The ongoing challenge of avoiding bias in decision-making
- March 5, 2020
- Posted by: Joe Milazzo II
- Category: Blog
This week’s blog is a little different — it focuses on one of the “hows” of regional business leadership.
Perhaps as a result of being a research engineer by training, I find myself constantly thinking and asking myself, Natalie, our volunteers, and our partners about ways to do things better, whether we are speaking of our RTA organizational structure or the region’s transportation network.
As someone who has studied political science in both academic and professional circles for 30 or more years, I recognize that what is possible will depend on a host of constraints and interests — and timing.
As a member of the current Leadership North Carolina class, I just heard Christopher Chung (Economic Development Partnership of North Carolina CEO) speak of the importance to executives of a constant focus on aligning internal resources and constantly tweaking the balance of those inherently limited resources to optimize and achieve organizational objectives.
The above brings to me a short but very interesting Scientific American article called, “The Perils of ‘Survivorship Bias.’”
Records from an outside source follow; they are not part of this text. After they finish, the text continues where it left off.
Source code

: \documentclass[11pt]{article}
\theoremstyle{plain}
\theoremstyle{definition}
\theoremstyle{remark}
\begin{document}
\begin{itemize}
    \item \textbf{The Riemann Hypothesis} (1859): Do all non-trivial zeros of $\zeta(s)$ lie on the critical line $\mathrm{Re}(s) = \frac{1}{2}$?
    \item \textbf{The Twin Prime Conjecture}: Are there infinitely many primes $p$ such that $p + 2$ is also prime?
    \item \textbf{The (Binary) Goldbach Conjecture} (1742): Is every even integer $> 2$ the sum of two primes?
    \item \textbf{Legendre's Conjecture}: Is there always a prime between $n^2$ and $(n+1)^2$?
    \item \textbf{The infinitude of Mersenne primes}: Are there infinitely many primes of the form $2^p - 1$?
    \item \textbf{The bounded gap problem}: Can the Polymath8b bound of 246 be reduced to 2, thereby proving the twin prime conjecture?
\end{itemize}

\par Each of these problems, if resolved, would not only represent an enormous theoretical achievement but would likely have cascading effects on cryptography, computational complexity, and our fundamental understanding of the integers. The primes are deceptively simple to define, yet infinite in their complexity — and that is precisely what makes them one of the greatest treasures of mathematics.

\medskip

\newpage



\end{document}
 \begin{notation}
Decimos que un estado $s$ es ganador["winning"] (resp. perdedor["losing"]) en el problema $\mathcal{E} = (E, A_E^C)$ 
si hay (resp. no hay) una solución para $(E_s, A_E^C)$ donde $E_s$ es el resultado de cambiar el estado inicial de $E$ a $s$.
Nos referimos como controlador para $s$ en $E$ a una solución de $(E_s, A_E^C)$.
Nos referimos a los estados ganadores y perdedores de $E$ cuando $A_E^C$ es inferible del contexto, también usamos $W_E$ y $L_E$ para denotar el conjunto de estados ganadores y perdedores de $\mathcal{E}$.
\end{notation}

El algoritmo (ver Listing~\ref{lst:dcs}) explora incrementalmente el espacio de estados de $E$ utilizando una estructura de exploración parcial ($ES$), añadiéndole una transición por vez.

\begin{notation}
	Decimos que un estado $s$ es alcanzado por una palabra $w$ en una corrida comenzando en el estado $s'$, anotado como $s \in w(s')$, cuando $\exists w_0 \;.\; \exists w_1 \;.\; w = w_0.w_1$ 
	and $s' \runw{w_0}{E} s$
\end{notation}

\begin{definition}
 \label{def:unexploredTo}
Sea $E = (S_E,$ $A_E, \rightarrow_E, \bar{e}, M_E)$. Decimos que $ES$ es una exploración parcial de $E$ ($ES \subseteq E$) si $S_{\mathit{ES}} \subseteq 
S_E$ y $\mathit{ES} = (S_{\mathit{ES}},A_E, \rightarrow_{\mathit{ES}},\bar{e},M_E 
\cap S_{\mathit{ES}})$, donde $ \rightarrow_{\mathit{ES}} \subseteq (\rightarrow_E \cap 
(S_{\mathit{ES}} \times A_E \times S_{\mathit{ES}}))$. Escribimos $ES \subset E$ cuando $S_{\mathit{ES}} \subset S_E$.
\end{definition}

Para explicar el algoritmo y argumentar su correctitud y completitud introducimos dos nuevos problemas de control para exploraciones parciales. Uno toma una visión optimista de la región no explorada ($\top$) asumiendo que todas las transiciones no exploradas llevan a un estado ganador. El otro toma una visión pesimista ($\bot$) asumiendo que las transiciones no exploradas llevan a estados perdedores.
I have subscribed to Scientific American magazine for several years. I do so for two primary reasons: to become aware of discoveries, studies, and solutions that are new, emerging, or on the possible future horizon; and to challenge my thinking.
The author, a computational and behavioral scientist named Sendhil Mullainathan with the University of Chicago Booth School of Business, speaks about how to avoid a common fault in reasoning — namely, over-focusing on the data you know, rather than the data that isn’t there.
In the article, “Survivorship Bias” refers to the error of “ignoring the selection process that led us to have those data.”
The author challenges us to ask ourselves this one question when either making decisions, or when reflecting on the results of past decisions made by ourselves and others: “What’s the data that’s not present?”
Dealing with bias is not easy, and we we will never get it completely right — time and limited information are always with us. But even asking the question can lead us to have a more measured view of our decision-making and our reflection on past results, including successes and failures.
Better data leads to better decisions, and better analysis of those decisions.